Support chat serving for more models

EricLBuehler / candle-vllm

Efficent platform for inference and serving local LLMs including an OpenAI compatible API server.

MIT License

271 stars 28 forks source link

Support chat serving for more models #44

Open guoqingbao opened 5 months ago

guoqingbao commented 5 months ago

Open this issue for tracking the progress of models supported in candle-vllm.

guoqingbao commented 5 months ago

Phi3 model is added in this PR #45

Command line to run Phi3 3.8B chat service

cargo run --release -- --port 2000 --weight-path /home/phi3-3.8b/ phi3 --repeat-last-n 64

It uses mixed precision (F32 for rope/rmsnorm & BF16 for others) for long sequence generation (e.g., prompt over 2k tokens). Tested speed on A100: 99 tokens/s for decoding

You may run Phi3 7B with different weight-path since the pipeline loads models using the corresponding config.json (I haven't tested Phi3 7B, but it should be workable in theory).

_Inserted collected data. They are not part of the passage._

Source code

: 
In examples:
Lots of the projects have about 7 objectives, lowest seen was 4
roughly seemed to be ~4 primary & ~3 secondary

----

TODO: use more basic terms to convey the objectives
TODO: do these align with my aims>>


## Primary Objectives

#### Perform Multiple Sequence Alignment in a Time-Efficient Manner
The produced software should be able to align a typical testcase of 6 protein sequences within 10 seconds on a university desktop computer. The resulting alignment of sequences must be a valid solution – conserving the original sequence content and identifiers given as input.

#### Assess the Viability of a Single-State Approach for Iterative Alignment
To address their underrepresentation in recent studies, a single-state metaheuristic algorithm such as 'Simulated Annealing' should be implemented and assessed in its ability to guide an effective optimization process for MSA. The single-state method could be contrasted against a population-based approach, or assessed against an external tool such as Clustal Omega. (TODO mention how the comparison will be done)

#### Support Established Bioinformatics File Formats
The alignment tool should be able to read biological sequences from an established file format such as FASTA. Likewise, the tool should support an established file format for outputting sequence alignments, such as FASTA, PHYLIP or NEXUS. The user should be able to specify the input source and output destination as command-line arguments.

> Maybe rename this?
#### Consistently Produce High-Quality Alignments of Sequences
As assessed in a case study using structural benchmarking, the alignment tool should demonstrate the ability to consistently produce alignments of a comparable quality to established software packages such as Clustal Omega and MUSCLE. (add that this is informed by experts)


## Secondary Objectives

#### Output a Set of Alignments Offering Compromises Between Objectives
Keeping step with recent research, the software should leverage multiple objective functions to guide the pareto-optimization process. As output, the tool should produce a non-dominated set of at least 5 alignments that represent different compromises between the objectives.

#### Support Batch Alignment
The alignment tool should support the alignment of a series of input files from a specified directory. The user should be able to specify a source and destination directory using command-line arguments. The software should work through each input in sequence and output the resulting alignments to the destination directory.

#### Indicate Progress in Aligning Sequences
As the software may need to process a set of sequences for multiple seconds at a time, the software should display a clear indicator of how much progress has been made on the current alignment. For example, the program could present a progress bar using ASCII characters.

guoqingbao commented 5 months ago

Qwen2 model is added in this PR #46

Command line to run Qwen2 1.8B chat service

cargo run --release -- --port 2000 --weight-path /home/qwen2-1.8b/ qwen2 --repeat-last-n 64

cargo run --release -- --port 2000 --model-id Qwen/Qwen1.5-1.8B-Chat qwen2 --repeat-last-n 64

Tested speed on A100: ~150 tokens/s for decoding

guoqingbao commented 4 months ago

Mistral, Yi and StableLM are supported in #53 #57

Running cases:

cargo run --release -- --port 2000 --weight-path /home/mistral_7b/ mistral --repeat-last-n 32 --penalty 1.1 --
temperature 0.8

cargo run --release -- --port 2000 --weight-path /home/yi-6b/ yi --repeat-last-n 32

cargo run --release -- --port 2000 --weight-path /home/stablelm-zephyr-3b/ stable-lm --repeat-last-n 32

guoqingbao commented 4 months ago

LLaMa3/LLaMa3.1 supported in #67

Tested case:

cargo run --release -- --port 2000 --weight-path /home/Meta-Llama-3.1-8B-Instruct/ llama3 --repeat-last-n 64

65 tokens/s on A100 (BF16).

guoqingbao commented 3 months ago

We have added support for quantized models, refer to #77

EricLBuehler commented 3 months ago

@guoqingbao nice work with #77!

guoqingbao commented 3 months ago

@guoqingbao nice work with #77!

I'm planning to parallelize the model loading process, specifically for in-situ quantization. The current strategy of loading model weights (bought from candle) layer by layer is unnecessary and inefficient.